14/11/09

Ironi Krisis Listrik

Sudah 64 tahun Indonesia merdeka, tetapi yang didapat rakyat bukannya negara yang maju, tetapi negara yang mundur.

Hari-hari ini, dari Papua hingga Sumatera Utara, kita mendengar rakyat menjerit karena listrik semakin sering digilir. Sungguh besar akibat krisis listrik ini bagi konsumen, baik perorangan maupun industri.

Disalurkan lewat media massa, cetak maupun elektronik, dan terakhir lewat situs jejaring sosial, keluhan yang disampaikan sangat beragam, mulai dari ikan hias dagangan mati akibat kekurangan oksigen, makanan di kulkas membusuk, penjahit pakaian jadi kehilangan waktu produktif, alat elektronik jadi rusak, hingga industri yang harus membayar biaya daya maksimum.

Sebenarnya, perihal defisit listrik sudah lama kita dengar, tetapi—karena bangsa Indonesia disibukkan oleh banyak isu lain—urusan listrik ini lalu seperti luput dari perhatian. PLN sebagai perusahaan yang selama ini mendapatkan amanah untuk menyelenggarakan layanan vital ini harus memberikan pertanggungjawaban. Tak cukup hanya PLN, Kementerian Energi dan Sumber Daya Mineral dan BUMN pun harus kita dengar pertanggungjawabannya, mengapa pengelolaan listrik negara buruk seperti ini?
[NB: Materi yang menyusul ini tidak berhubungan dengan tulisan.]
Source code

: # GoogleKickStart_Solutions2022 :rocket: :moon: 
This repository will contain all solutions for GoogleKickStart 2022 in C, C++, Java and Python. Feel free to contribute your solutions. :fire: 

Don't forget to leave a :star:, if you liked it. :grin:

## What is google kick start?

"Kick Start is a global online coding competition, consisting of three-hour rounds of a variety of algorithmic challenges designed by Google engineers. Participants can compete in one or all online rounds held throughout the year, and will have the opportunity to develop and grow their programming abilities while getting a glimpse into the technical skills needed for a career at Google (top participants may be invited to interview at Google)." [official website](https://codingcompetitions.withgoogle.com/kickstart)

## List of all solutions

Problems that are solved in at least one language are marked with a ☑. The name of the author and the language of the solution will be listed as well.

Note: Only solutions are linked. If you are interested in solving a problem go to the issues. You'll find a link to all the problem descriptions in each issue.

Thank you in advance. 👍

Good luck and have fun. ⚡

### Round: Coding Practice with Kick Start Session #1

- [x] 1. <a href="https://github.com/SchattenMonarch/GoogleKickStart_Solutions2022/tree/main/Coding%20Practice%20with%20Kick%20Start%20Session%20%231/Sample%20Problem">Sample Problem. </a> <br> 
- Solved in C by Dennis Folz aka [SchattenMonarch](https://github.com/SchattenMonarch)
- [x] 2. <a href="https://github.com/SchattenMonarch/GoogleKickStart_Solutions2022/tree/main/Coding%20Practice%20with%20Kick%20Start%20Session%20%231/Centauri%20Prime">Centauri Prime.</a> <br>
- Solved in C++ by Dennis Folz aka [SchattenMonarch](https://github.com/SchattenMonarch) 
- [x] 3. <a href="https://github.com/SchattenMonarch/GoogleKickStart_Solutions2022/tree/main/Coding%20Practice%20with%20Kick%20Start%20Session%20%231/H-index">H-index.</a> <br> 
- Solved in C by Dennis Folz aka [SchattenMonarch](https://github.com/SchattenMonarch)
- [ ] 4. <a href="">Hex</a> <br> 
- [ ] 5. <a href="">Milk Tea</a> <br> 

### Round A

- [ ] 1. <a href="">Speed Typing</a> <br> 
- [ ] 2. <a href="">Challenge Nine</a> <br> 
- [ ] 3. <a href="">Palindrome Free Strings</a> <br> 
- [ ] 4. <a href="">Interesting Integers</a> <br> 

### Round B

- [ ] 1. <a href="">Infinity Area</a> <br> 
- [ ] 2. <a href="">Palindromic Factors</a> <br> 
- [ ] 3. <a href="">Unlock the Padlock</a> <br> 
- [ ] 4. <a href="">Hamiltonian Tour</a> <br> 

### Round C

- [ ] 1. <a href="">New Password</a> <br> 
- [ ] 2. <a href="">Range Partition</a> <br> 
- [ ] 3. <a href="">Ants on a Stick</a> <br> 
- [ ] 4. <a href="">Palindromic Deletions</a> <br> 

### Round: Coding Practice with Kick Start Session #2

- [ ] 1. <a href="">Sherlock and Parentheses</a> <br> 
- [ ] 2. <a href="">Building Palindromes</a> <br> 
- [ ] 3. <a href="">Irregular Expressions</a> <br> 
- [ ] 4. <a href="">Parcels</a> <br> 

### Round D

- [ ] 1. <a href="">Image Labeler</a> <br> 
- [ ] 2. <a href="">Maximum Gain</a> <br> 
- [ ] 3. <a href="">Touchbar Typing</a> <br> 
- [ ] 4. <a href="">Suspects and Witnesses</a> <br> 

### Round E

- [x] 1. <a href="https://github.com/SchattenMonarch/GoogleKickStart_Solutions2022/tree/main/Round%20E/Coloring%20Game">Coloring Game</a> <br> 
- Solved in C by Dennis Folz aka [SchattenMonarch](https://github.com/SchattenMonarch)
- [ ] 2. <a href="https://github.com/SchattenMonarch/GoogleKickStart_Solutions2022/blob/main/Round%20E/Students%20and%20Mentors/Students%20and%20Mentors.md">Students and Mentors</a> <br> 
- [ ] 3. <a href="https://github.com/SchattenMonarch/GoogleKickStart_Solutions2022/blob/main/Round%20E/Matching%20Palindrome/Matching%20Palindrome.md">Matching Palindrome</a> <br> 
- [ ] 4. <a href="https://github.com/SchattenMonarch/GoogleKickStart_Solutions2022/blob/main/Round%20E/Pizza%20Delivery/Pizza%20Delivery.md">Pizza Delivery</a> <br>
Menghadapi keluhan masyarakat, PLN menawarkan kompensasi 10 persen dari biaya beban atau biaya tetap listrik bagi pelanggan yang terkena dampak pemadaman. Namun, seperti disampaikan pengurus Yayasan Lembaga Konsumen Indonesia Sudaryatmo (Kompas, 12/11), hal itu tidak sebanding dengan kerugian riil konsumen.

Kita berpandangan, krisis listrik yang terjadi sekarang ini memperlihatkan bahwa PLN dan pemerintah mengelola kelistrikan negara tanpa visi dan perencanaan memadai. Apa yang dialami masyarakat sekarang ini merupakan bukti nyata kurangnya perhatian pemerintah terhadap infrastruktur ekonomi yang amat menentukan ini. Memang ada kebakaran yang merusakkan sejumlah gardu induk di Jakarta, tetapi itu tidak bisa menutupi krisis yang terjadi di kota-kota lain. Lalu, kalau memang ada rencana darurat, mestinya perbaikan gardu tak harus membutuhkan waktu begini panjang.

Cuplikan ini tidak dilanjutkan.